[Stored data]
□ □ □
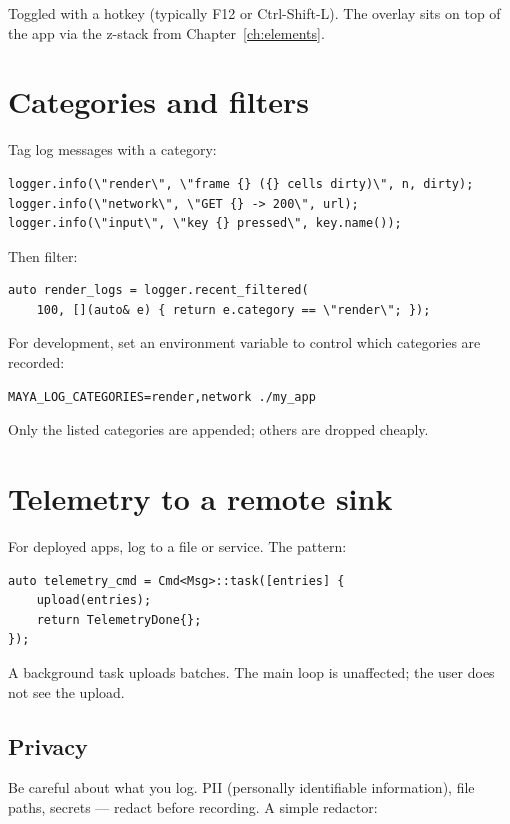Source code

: Toggled with a hotkey (typically F12 or Ctrl-Shift-L). The
overlay sits on top of the app via the z-stack from
Chapter~\ref{ch:elements}.

\section{Categories and filters}

Tag log messages with a category:

\begin{lstlisting}
logger.info(\"render\", \"frame {} ({} cells dirty)\", n, dirty);
logger.info(\"network\", \"GET {} -> 200\", url);
logger.info(\"input\", \"key {} pressed\", key.name());
\end{lstlisting}

Then filter:

\begin{lstlisting}
auto render_logs = logger.recent_filtered(
    100, [](auto& e) { return e.category == \"render\"; });
\end{lstlisting}

For development, set an environment variable to control which
categories are recorded:

\begin{lstlisting}
MAYA_LOG_CATEGORIES=render,network ./my_app
\end{lstlisting}

Only the listed categories are appended; others are dropped
cheaply.

\section{Telemetry to a remote sink}

For deployed apps, log to a file or service. The pattern:

\begin{lstlisting}
auto telemetry_cmd = Cmd<Msg>::task([entries] {
    upload(entries);
    return TelemetryDone{};
});
\end{lstlisting}

A background task uploads batches. The main loop is unaffected;
the user does not see the upload.

\subsection*{Privacy}

Be careful about what you log. PII (personally identifiable
information), file paths, secrets --- redact before recording.
A simple redactor:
□ □ □
What is needed here is how many lines of the entries contain "logger"; give that number alone.

4